§ **TASK STATEMENT**
Where does the word "background" show up in the data? Please find each such line and copy it.

== Segment start ==

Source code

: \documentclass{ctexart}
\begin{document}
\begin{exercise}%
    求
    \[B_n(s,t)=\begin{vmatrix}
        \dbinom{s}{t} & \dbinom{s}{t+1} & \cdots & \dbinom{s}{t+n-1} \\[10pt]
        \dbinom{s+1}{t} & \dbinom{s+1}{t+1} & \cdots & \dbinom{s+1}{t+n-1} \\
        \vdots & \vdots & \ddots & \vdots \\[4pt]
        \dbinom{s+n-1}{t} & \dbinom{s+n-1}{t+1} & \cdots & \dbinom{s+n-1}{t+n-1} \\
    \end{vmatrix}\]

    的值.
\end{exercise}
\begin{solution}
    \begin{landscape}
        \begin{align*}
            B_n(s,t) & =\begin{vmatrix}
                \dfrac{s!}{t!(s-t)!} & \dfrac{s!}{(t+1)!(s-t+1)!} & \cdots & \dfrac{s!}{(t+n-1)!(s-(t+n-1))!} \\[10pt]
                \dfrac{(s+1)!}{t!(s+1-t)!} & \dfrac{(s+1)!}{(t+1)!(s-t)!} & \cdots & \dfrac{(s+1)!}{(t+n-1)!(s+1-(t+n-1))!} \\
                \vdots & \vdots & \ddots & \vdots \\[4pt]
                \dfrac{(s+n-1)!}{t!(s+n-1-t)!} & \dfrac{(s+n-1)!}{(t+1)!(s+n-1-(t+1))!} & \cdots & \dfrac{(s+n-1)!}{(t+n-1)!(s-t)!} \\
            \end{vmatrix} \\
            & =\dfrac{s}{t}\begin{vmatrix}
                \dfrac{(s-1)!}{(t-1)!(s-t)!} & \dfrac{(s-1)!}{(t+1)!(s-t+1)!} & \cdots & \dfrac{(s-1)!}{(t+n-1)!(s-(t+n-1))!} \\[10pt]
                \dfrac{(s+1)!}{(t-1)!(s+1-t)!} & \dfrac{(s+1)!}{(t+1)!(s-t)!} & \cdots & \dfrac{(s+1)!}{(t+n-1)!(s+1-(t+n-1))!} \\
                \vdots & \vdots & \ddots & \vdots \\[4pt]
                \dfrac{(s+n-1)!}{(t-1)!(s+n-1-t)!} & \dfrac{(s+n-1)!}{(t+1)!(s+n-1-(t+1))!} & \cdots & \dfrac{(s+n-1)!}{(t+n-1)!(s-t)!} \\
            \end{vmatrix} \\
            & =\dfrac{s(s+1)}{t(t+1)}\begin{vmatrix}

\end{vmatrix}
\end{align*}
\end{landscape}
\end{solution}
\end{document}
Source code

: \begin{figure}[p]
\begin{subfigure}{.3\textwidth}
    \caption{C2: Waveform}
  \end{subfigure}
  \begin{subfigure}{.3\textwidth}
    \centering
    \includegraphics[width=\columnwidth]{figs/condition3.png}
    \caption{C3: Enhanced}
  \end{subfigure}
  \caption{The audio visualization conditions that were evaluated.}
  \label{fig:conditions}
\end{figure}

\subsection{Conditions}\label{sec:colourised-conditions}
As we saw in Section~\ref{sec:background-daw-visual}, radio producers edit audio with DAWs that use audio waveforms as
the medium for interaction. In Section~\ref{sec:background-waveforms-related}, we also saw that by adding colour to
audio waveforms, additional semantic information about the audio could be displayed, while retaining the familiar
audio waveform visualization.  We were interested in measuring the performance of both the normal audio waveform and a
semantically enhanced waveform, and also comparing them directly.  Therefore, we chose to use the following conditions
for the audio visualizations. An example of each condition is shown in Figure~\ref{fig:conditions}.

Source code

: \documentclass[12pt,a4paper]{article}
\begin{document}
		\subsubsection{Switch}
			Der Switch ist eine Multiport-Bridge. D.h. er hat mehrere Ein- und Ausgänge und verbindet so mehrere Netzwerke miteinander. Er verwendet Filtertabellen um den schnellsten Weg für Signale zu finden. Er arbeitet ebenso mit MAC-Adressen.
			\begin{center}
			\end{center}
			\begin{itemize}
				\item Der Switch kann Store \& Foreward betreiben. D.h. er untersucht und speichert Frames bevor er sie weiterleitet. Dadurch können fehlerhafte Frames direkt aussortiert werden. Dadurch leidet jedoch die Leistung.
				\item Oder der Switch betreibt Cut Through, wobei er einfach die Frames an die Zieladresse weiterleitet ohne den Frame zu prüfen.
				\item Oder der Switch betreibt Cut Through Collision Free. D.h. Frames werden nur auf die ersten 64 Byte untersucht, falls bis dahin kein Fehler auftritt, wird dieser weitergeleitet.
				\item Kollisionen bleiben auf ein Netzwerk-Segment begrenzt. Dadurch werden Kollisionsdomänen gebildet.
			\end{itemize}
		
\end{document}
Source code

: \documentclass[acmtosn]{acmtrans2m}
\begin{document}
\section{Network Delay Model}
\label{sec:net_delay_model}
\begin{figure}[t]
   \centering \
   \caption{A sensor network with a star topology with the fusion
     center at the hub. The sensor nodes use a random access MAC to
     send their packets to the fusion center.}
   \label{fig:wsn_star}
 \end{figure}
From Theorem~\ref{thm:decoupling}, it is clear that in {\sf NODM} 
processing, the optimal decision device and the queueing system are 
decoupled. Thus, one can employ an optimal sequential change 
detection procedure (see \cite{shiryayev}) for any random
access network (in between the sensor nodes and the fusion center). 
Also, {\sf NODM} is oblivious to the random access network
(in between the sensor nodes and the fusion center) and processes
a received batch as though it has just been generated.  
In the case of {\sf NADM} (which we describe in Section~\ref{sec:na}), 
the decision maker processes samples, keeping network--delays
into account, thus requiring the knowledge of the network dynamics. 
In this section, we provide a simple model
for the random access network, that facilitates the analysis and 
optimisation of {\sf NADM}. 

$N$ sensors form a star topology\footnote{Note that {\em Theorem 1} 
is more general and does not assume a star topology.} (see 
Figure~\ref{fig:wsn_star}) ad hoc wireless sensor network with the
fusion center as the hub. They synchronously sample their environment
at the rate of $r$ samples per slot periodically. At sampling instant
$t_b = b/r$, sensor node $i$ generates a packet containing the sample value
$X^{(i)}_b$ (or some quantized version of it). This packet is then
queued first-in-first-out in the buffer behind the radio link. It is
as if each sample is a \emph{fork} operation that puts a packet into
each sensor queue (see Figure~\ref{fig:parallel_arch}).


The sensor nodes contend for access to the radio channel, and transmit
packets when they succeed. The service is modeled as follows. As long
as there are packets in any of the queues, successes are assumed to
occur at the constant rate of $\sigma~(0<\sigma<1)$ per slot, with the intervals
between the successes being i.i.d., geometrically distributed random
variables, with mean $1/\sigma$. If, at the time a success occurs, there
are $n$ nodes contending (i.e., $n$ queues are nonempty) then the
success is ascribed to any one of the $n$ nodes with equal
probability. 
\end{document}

== Segment end ==

§ **FINISHED EXERCISE**
As we saw in Section~\ref{sec:background-daw-visual}, radio producers edit audio with DAWs that use audio waveforms as
the medium for interaction. In Section~\ref{sec:background-waveforms-related}, we also saw that by adding colour to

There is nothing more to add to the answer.